[WHAT THE TASK REQUIRES]: Your job is to return the whole listing unchanged while skipping its images.
........
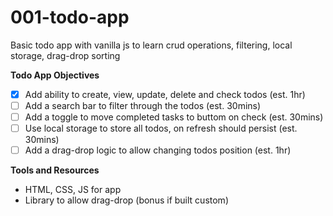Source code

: # 001-todo-app

Basic todo app with vanilla js to learn crud operations, filtering, local storage, drag-drop sorting

**Todo App Objectives**

- [X] Add ability to create, view, update, delete and check todos (est. 1hr)
- [ ] Add a search bar to filter through the todos (est. 30mins)
- [ ] Add a toggle to move completed tasks to buttom on check (est. 30mins)
- [ ] Use local storage to store all todos, on refresh should persist (est. 30mins)
- [ ] Add a drag-drop logic to allow changing todos position (est. 1hr)

**Tools and Resources**

- HTML, CSS, JS for app
- Library to allow drag-drop (bonus if built custom)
........
[ANSWER TO THE PROBLEM]:
Source code

: # 001-todo-app

Basic todo app with vanilla js to learn crud operations, filtering, local storage, drag-drop sorting

**Todo App Objectives**

- [X] Add ability to create, view, update, delete and check todos (est. 1hr)
- [ ] Add a search bar to filter through the todos (est. 30mins)
- [ ] Add a toggle to move completed tasks to buttom on check (est. 30mins)
- [ ] Use local storage to store all todos, on refresh should persist (est. 30mins)
- [ ] Add a drag-drop logic to allow changing todos position (est. 1hr)

**Tools and Resources**

- HTML, CSS, JS for app
- Library to allow drag-drop (bonus if built custom)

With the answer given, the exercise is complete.